Anyways, I recently got around to restoring this. I had some concerns, given that it is so old. One of these was that something might blow up as it wasn't used in some time...

And guess what happened?

The second I flipped the power switch, a tantalum capacitor exploded (C13). I figured that would happen, given that the previous owners have long since left it unused, but what can you do? Anyways, although I would like to replace the capacitor, I don't have any soldering skills (yet), and because I would much rather leave the system as-is (and not potentially mess it more with bad soldering/messing with the inside of the system in general), I would much rather not make any changes, other than removing the cap. Is it possible to still use the system with it taken out? Could I simply snip it off and not worry about it?

Thanks

 

Macdrone

Well-known member
I am pretty sure you have to have the capacitor in place for the machine to operate corectly.
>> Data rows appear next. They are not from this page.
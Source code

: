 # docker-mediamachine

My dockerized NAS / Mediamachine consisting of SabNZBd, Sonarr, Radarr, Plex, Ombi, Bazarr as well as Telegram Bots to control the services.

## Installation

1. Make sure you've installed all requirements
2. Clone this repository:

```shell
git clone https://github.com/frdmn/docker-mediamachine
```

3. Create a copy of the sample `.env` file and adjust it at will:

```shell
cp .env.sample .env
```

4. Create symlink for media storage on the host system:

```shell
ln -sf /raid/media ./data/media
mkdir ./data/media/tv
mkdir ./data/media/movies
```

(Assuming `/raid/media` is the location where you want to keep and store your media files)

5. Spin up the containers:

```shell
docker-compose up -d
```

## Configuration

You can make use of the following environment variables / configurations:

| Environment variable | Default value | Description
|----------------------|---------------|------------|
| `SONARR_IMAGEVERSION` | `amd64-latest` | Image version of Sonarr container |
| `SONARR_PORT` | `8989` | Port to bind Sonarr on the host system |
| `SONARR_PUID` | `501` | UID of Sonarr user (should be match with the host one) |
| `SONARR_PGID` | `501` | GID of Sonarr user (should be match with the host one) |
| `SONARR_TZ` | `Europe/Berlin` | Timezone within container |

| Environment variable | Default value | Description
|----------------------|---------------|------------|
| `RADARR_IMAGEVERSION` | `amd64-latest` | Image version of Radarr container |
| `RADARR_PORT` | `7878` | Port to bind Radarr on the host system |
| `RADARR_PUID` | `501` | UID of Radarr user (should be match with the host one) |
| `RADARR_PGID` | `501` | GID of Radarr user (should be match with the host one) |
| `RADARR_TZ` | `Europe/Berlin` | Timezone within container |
Local PC shops normally have some soldering skills locally and usually love touching up stuff like that for PC people. They usually wont touch macs like the plague but Pc's there all about (so weird).

 

joekster

Member
I've had this happen a LOT! With one or two blown caps - you can remove and everything will still work. These caps are just for voltage stability. In theory if you had a really good power supply, you could run without any of those caps... But, with the original one I wouldn't want to loose too many caps before replacing them ;)

 

CelGen

Well-known member
If it's just one that explodes I generally jsut snip the off and forget about them. The 5150 was pretty robust about working with a cap or three missing.